This is true. I have not watched the video, but if he is suggesting that the stoichiometric coefficients define the ratios of the equilibrium concentrations of the compounds, then he is wrong. Stoichiometric coefficients do play an important role in equilibrium expressions, but not that one.

He raised each concentration to the power of the starting coefficient for that molecule. If you start out with $\ce{3H2}$ and you need a wildly different concentration to reach equilibrium, why are we raising the concentration to the power of the starting amount of $\ce{H2}$?

This is how the equilibrium constant (and more broadly the reaction quotient) is defined.

Take your generic reaction:

$$\ce{aA + bB <=> cC + dD}$$

The reaction quotient $Q$ is defined as the product of the concentrations of the products divided by the product of the concentrations of the reactants. Since $\ce{a}$ equivalents of $\ce{A}$ are in the reactants, $[\ce{A}]$ is multiplied $\ce{a}$ times for $[\ce{A}]^{\ce{a}}$.

$$Q_c = \frac{\prod\lbrace[\text{Products}]_i\rbrace}{\prod\lbrace[\text{Reactants}]_i\rbrace} = \frac{[\ce{C}]^{\ce{c}}[\ce{D}]^{\ce{d}}}{[\ce{A}]^{\ce{a}}[\ce{B}]^{\ce{b}}} $$

The pressure version of $Q$ replaces concentrations with partial pressures $P_i$. $$Q_p = \frac{\prod\lbrace (P_{\text{products}})_i\rbrace}{\prod\lbrace( P_{\text{reactants}})_i\rbrace} = \frac{P_{\ce{C}}^{\ce{c}} P_{\ce{D}}^{\ce{d}}}{P_{\ce{A}}^{\ce{a}} P_{\ce{B}}^{\ce{b}}}$$

The equilibrium constant ($K_c$ for concentrations and $K_p$ for pressures) is defined as the reaction quotient at equilibrium concentrations/pressures. At equilibrium:

$$Q_c = K_c = \frac{[\ce{C}]^{\ce{c}}[\ce{D}]^{\ce{d}}}{[\ce{A}]^{\ce{a}}[\ce{B}]^{\ce{b}}}$$

$$Q_p = K_p =\frac{P_{\ce{C}}^{\ce{c}} P_{\ce{D}}^{\ce{d}}}{P_{\ce{A}}^{\ce{a}} P_{\ce{B}}^{\ce{b}}}$$

The values of $K_c$ and $K_p$ are determined by experimentally measuring the concentrations or pressures of $\ce{A}$, $\ce{B}$, $\ce{C}$, and $\ce{D}$ and plugging them into the expressions above.

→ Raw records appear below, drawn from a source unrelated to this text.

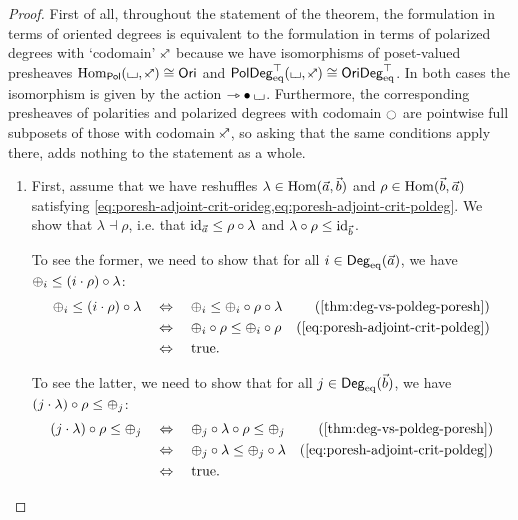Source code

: \documentclass[a4paper]{memoir}
\begin{document}
\begin{proof}
	First of all, throughout the statement of the theorem, the formulation in terms of oriented degrees is equivalent to the formulation in terms of polarized degrees with `codomain' $\ypolar$ because we have isomorphisms of poset-valued presheaves $\Hom_\polcat(\loch, \ypolar) \cong \oripsh$ and $\poldegeqtop(\loch, \ypolar) \cong \oridegeqtop$.
	In both cases the isomorphism is given by the action ${\rightarrowtriangle} \mathbin{\bullet} {\llcorner\hspace{-.4ex}\lrcorner}$.
	Furthermore, the corresponding presheaves of polarities and polarized degrees with codomain $\npolar$ are pointwise full subposets of those with codomain $\ypolar$, so asking that the same conditions apply there, adds nothing to the statement as a whole.
	\begin{enumerate}
		\item First, assume that we have reshuffles $\lambda \in {\mathrm{Hom}}(\vec a, \vec b)$ and $\rho \in {\mathrm{Hom}}(\vec b, \vec a)$ satisfying \cref{eq:poresh-adjoint-crit-orideg,eq:poresh-adjoint-crit-poldeg}.
		We show that $\lambda \dashv \rho$, i.e. that $\mathrm{id}_{\vec a} \leq \rho \circ \lambda$ and $\lambda \circ \rho \leq \mathrm{id}_{\vec b}$.
		
		To see the former, we need to show that for all $i \in {\mathsf{Deg}_{\mathrm{eq}}}(\vec a)$, we have ${\oplus}_i \leq (i \cdot \rho) \circ \lambda$:
		\begin{align*}
			\pospol_i \leq (i \cdot \rho) \circ \lambda
			&\quad\Leftrightarrow\quad
			\pospol_i \leq \pospol_i \circ \rho \circ \lambda
			& \text{(\cref{thm:deg-vs-poldeg-poresh})} \\
			&\quad\Leftrightarrow\quad
			\pospol_i \circ \rho \leq \pospol_i \circ \rho
			& \text{(\cref{eq:poresh-adjoint-crit-poldeg})} \\
			&\quad\Leftrightarrow\quad
			\text{true}.
		\end{align*}
		
		To see the latter, we need to show that for all $j \in {\mathsf{Deg}_{\mathrm{eq}}}(\vec b)$, we have $(j \cdot \lambda) \circ \rho \leq {\oplus}_j$:
		\begin{align*}
			(j \cdot \lambda) \circ \rho \leq \pospol_j
			&\quad\Leftrightarrow\quad
			\pospol_j \circ \lambda \circ \rho \leq \pospol_j
			& \text{(\cref{thm:deg-vs-poldeg-poresh})} \\
			&\quad\Leftrightarrow\quad
			\pospol_j \circ \lambda \leq \pospol_j \circ \lambda
			& \text{(\cref{eq:poresh-adjoint-crit-poldeg})} \\
			&\quad\Leftrightarrow\quad
			\text{true}.
		\end{align*}
		

\end{enumerate}
\end{proof}
\end{document}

For the specific reaction of nitrogen and hydrogen to form ammonia, the equilibrium constant (at a given temperature) is determined by measuring the equilibrium concentrations/pressures and plugging them into the expressions below.

$$\ce{3H2(g) + 2N2(g) <=> 2NH3 (g)}$$

$$K_c = \frac{[\ce{NH3}]^3}{[\ce{H2}]^3 [\ce{N2}]^2}$$

$$K_p = \frac{P_{\ce{NH3}}^2}{P_{\ce{H2}}^3 P_{\ce{N2}}^2}$$

Once we know the value of $K_c$ or $K_p$, we can then use it and some partial concentration/pressure data to predict the equilibrium concentrations/pressures.

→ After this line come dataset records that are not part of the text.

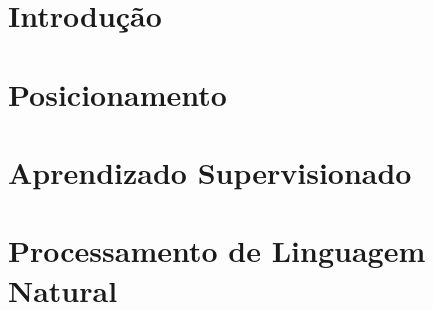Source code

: \documentclass[a4paper,12pt,oneside,openany]{book}
\begin{document}
\frontmatter
\thispagestyle{empty}



\pagebreak



\tableofcontents
\listoffigures
\listoftables

\mainmatter
\cleardoublepage
\chapter{Introdução}
\label{introducao}


\chapter{Posicionamento}
\label{posicao}


\chapter{Aprendizado Supervisionado}
\label{supervisionado}


\chapter{Processamento de Linguagem Natural}
\label{nlp}

\end{document}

At 300 K, the $K_c$ of this process (the Haber Reaction) is $4.34\times10^{-3} \text{ M}^{-3}$. If we started with $[\ce{H2}]=3.0 \text{ M}$, $[\ce{N2}]=2.0 \text{ M}$, and $[\ce{NH3}]=2.0 \text{ M}$, we can calculate the equilibrium concentrations of all three species when the dust has settled. First we calculate $Q_c$ and compare to $K_c$. If $Q_c$ is greater than $K_c$, there is too much product, and the reaction will shift toward reactants. If $Q_c$ is less than $K_c$, there is too much reactant, and the reaction will shift toward products.

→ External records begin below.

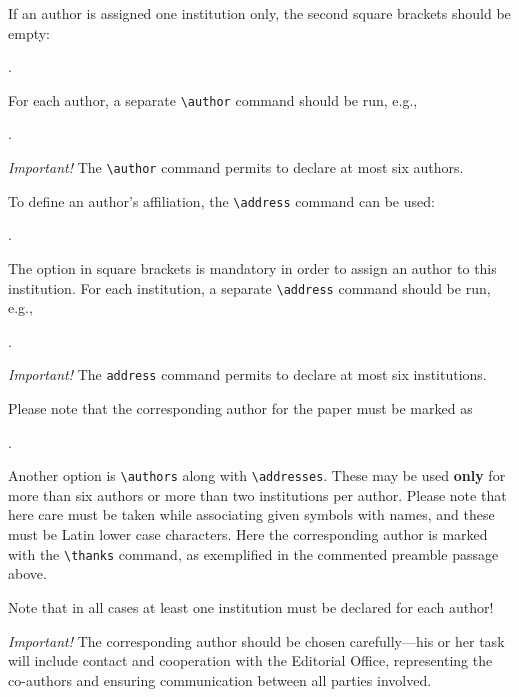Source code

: \documentclass{amcs}
\begin{document}
\medskip\noindent
If an author is assigned one institution only, the second square brackets should be empty:

\medskip
{}.

\medskip\noindent
For each author, a separate \verb+\author+ command should be run, e.g.,

\medskip
{}
.

\medskip\noindent
\emph{Important!} The \verb+\author+ command permits to declare at most six authors.

To define an author's affiliation, the \verb+\address+ command can be used:

\medskip
{}.

\medskip\noindent
The option in square brackets is mandatory in order to assign an author to this institution. For each institution, a separate \verb+\address+ command should be run, e.g.,

\medskip
{}
.

\medskip\noindent
\emph{Important!} The \verb+address+ command permits to declare at most six institutions.

Please note that the corresponding author for the paper must be marked as

\medskip
{}.

\medskip\noindent
Another option is \verb+\authors+ along with  \verb+\addresses+. These may be used \textbf{only} for more than six authors or more than two institutions per author. Please note that here care must be taken while associating given symbols with names, and these must be Latin lower case characters. Here the corresponding author is marked with the \verb+\thanks+ command, as exemplified in the commented preamble passage above.

Note that in all cases at least one institution must be declared for each author!

\medskip\noindent
\emph{Important!} The corresponding author should be chosen carefully---his or her task will include contact and cooperation with the Editorial Office, representing the co-authors and ensuring communication between all parties involved.
\end{document}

$$Q_c = \frac{[\ce{NH3}]^3}{[\ce{H2}]^3 [\ce{N2}]^2} = \frac{(2.0 \text{ M})^2}{(3.0 \text{ M})^3 (2.0 \text{ M})^2}= \frac{1}{27 \text{ M}^3}=3.70\times10^{-2} \text{ M}^{-3}$$

$$ 3.70\times10^{-2} > 4.34\times10^{-3} \space \therefore \space Q_c > K_c $$

At this combination, the reaction shifts toward reactants. $[\ce{H2}]$ and $[\ce{N2}]$ increase, and $[\ce{NH3}]$ decreases, all by a factor of $x$ multiplied by the stoichiometric coefficients of each species. The new concentrations are $[\ce{H2}]=3.0+3x \text{ M}$, $[\ce{N2}]=2.0+2x \text{ M}$, and $[\ce{NH3}]=2.0-2x \text{ M}$. The equilibrium expression is:

$$K_c 4.34\times 10^{-3} = \frac{(2-2x)^2}{(3+3x)^3 (2+2x)^2}$$

Since I chose the starting concentrations to be those values implied by the stoichiometry, I ended up (coincidentally) with a reaction near equilibrium. Thus, I cannot make assumptions about the value of $x$ relative to the concentrations, so no simplification is possible. To avoid mistakes, I will let WolframAlpha handle the algebra and solve for $x=3.18\times 10^{-1}$. The equilibrium concentrations are thus:

$$[\ce{H2}]_{eq} = 3+3(3.18\times 10^{-1})=3.95 \text{ M}$$ $$[\ce{N2}]_{eq}= 2+2(3.18\times 10^{-1})=2.64 \text{ M}$$ $$[\ce{NH3}]_{eq} = 2-2(3.18\times 10^{-1})=1.36 \text{ M}$$

Note that if we had started at different initial concentrations, we would end with different equilibrium concentrations. The maths are easier if you start with zero of one or two species.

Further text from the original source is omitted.